# Sunlight



## Jenny10 (Feb 27, 2010)

Hi Everyone,

I was reading on the forum somewhere that your birds should have sunlight or a special lamp for vitamin D I think? Anyway I was wondering how often do you need to put your bird in the sunlight and for how long?

I pushed my Tira’s cage round in the sun coming through the fly screen the other day she didn’t seem to bothered just kept playing with her toy, lol I left her there for about 15 minutes, didn’t want her to get to hot, although she seemed fine.

Jenny


----------



## Renae (Feb 9, 2008)

My 'tiels are out pretty much 3-4 hours a day, sometimes longer. I make sure their cage is where there's half sun and half shade so they can go into the shade if it gets too hot. 

You're talking about Full Spectrum Lighting, they're good for birds that are unable to go out into the sun, and a lot of people have them for their bird(s). 

*Zoo Med Avian Sun Deluxe UV Floor Lamp* - http://www.parrot-and-conure-world.com/full-spectrum-light-for-birds.html


----------



## tielfan (Aug 31, 2008)

I've heard that half an hour of natural sunshine per week is enough to serve the purpose. Full spectrum lighting takes longer to get the same effect, but I don't think there's a whole lot of agreement on how much is necessary.


----------



## Toirtis (Mar 5, 2010)

Just remember that window glass filters out about 99% of UV, and fine screening can filter out more than 95%.

The fluorescent lamps give good UV, but their effective penetration is only about 14" from the bulb. Also be aware that after about 1800 hours use, the amount of UV produced by any fluorescent tube/light is negligible, so they need replacing.

Personally, I use a mercury-vapour UV light (higher-quality UV and much better penetration) during the fall/winter/spring, but as the temperatures get warmer, I will be changing to fluorescent, as the mercury-vapour lights produce a decent amount of heat as well.


----------



## cheekyboy (Jul 14, 2009)

My birdies go outside in the sun twice a week for 4-6 hours.. usually on the weekends when the family is home.
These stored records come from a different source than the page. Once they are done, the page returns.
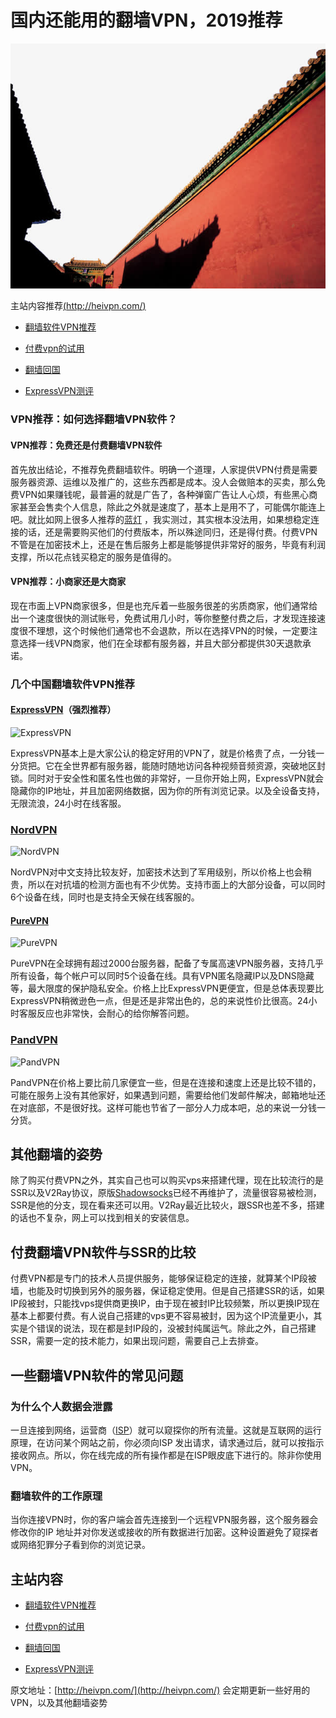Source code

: # 国内还能用的翻墙VPN，2019推荐

![2019还能用的翻墙VPN软件，中国vpn购买推荐，VPN排行榜，ExpressVPN怎么样，知乎推荐，翻墙软件](/image/wall.jpg "vpn")

主站内容推荐[(http://heivpn.com/)](http://heivpn.com/)

- [翻墙软件VPN推荐](http://heivpn.com/)

- [付费vpn的试用](http://heivpn.com/free-vpn/)

- [翻墙回国](http://heivpn.com/wall-back/)

- [ExpressVPN测评](http://heivpn.com/express-evaluate/)


### VPN推荐：如何选择翻墙VPN软件？

#### VPN推荐：免费还是付费翻墙VPN软件

首先放出结论，不推荐免费翻墙软件。明确一个道理，人家提供VPN付费是需要服务器资源、运维以及推广的，这些东西都是成本。没人会做赔本的买卖，那么免费VPN如果赚钱呢，最普遍的就是广告了，各种弹窗广告让人心烦，有些黑心商家甚至会售卖个人信息，除此之外就是速度了，基本上是用不了，可能偶尔能连上吧。就比如网上很多人推荐的[蓝灯](https://getlantern.org/zh_CN)
，我实测过，其实根本没法用，如果想稳定连接的话，还是需要购买他们的付费版本，所以殊途同归，还是得付费。付费VPN不管是在加密技术上，还是在售后服务上都是能够提供非常好的服务，毕竟有利润支撑，所以花点钱买稳定的服务是值得的。

#### VPN推荐：小商家还是大商家

现在市面上VPN商家很多，但是也充斥着一些服务很差的劣质商家，他们通常给出一个速度很快的测试账号，免费试用几小时，等你整整付费之后，才发现连接速度很不理想，这个时候他们通常也不会退款，所以在选择VPN的时候，一定要注意选择一线VPN商家，他们在全球都有服务器，并且大部分都提供30天退款承诺。


### 几个中国翻墙软件VPN推荐

#### [ExpressVPN](http://heivpn.com/express)（强烈推荐）

![ExpressVPN](http://heivpn.com/wp-content/uploads/2019/08/express.png)

ExpressVPN基本上是大家公认的稳定好用的VPN了，就是价格贵了点，一分钱一分货把。它在全世界都有服务器，能随时随地访问各种视频音频资源，突破地区封锁。同时对于安全性和匿名性也做的非常好，一旦你开始上网，ExpressVPN就会隐藏你的IP地址，并且加密网络数据，因为你的所有浏览记录。以及全设备支持，无限流浪，24小时在线客服。
### [NordVPN](http://heivpn.com/nord)

![NordVPN](http://heivpn.com/wp-content/uploads/2019/08/nord.png "NordVPN")

NordVPN对中文支持比较友好，加密技术达到了军用级别，所以价格上也会稍贵，所以在对抗墙的检测方面也有不少优势。支持市面上的大部分设备，可以同时6个设备在线，同时也是支持全天候在线客服的。

#### [PureVPN](http://heivpn.com/pure)

![PureVPN](http://heivpn.com/wp-content/uploads/2019/08/pure.png)

PureVPN在全球拥有超过2000台服务器，配备了专属高速VPN服务器，支持几乎所有设备，每个帐户可以同时5个设备在线。具有VPN匿名隐藏IP以及DNS隐藏等，最大限度的保护隐私安全。价格上比ExpressVPN更便宜，但是总体表现要比ExpressVPN稍微逊色一点，但是还是非常出色的，总的来说性价比很高。24小时客服反应也非常快，会耐心的给你解答问题。

### [PandVPN](http://heivpn.com/panda)

![PandVPN](http://heivpn.com/wp-content/uploads/2019/08/panda.png "pandavpn")

PandVPN在价格上要比前几家便宜一些，但是在连接和速度上还是比较不错的，可能在服务上没有其他家好，如果遇到问题，需要给他们发邮件解决，邮箱地址还在对底部，不是很好找。这样可能也节省了一部分人力成本吧，总的来说一分钱一分货。

## 其他翻墙的姿势

除了购买付费VPN之外，其实自己也可以购买vps来搭建代理，现在比较流行的是SSR以及V2Ray协议，原版[Shadowsocks](https://zh.wikipedia.org/wiki/Shadowsocks)已经不再维护了，流量很容易被检测，SSR是他的分支，现在看来还可以用。V2Ray最近比较火，跟SSR也差不多，搭建的话也不复杂，网上可以找到相关的安装信息。

## 付费翻墙VPN软件与SSR的比较

付费VPN都是专门的技术人员提供服务，能够保证稳定的连接，就算某个IP段被墙，也能及时切换到另外的服务器，保证稳定使用。但是自己搭建SSR的话，如果IP段被封，只能找vps提供商更换IP，由于现在被封IP比较频繁，所以更换IP现在基本上都要付费。有人说自己搭建的vps更不容易被封，因为这个IP流量更小，其实是个错误的说法，现在都是封IP段的，没被封纯属运气。除此之外，自己搭建SSR，需要一定的技术能力，如果出现问题，需要自己上去排查。

## 一些翻墙VPN软件的常见问题

### 为什么个人数据会泄露

一旦连接到网络，运营商（[ISP](https://zh.wikipedia.org/wiki/%E4%BA%92%E8%81%94%E7%BD%91%E6%9C%8D%E5%8A%A1%E4%BE%9B%E5%BA%94%E5%95%86)）就可以窥探你的所有流量。这就是互联网的运行原理，在访问某个网站之前，你必须向ISP 发出请求，请求通过后，就可以按指示接收网点。所以，你在线完成的所有操作都是在ISP眼皮底下进行的。除非你使用VPN。

### 翻墙软件的工作原理

当你连接VPN时，你的客户端会首先连接到一个远程VPN服务器，这个服务器会修改你的IP 地址并对你发送或接收的所有数据进行加密。这种设置避免了窥探者或网络犯罪分子看到你的浏览记录。‎

## 主站内容

- [翻墙软件VPN推荐](http://heivpn.com/)

- [付费vpn的试用](http://heivpn.com/free-vpn/)

- [翻墙回国](http://heivpn.com/wall-back/)

- [ExpressVPN测评](http://heivpn.com/express-evaluate/)

原文地址：[http://heivpn.com/](http://heivpn.com/) 会定期更新一些好用的VPN，以及其他翻墙姿势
They love it, and i usually take the opportunity to give them a spray with water too.


----------



## seaofdreams (Dec 29, 2009)

I'm the exact same as Solace, my guys spend most of their time outside so on sunny days I roll their cage half out into the sunny patch on the back patio so they can get some sun if they like.


----------



## Raven2322 (Mar 1, 2008)

I plan on buy a light for my babies when falls comes around again. Since spring is here I plan on starting to take them out (in their cage), for fresh air and sunlight as soon as it's warm enough, since I live in WI. I can't wait, the only thing I have to get first is bug netting. I want to also attempt training a few to a flight harness, although some will never let me, and one I can't try because he has back trauma and he screams and cries if you touch his back. His last owner handle him badly. I'm just glad everyone will get to enjoy time outside together, including me. lol


----------



## Toirtis (Mar 5, 2010)

You are all very fortunate to live in warmer climates where outdoor exposure for your tiels is doable year-round, or nearly so. Unfortunately here, our birds will not be able to go outside for another 2-4 weeks, as our daily highs right now are only 10ºC-16ºC.


----------



## Jenny10 (Feb 27, 2010)

Thanks Everyone,

I will try and make sure Tira and smudge get sunshine regularly, I might invest in a lamp although probably an expense I can manage without, since even in winter we get good sunny warm days on the Gold Coast.

Jenny


----------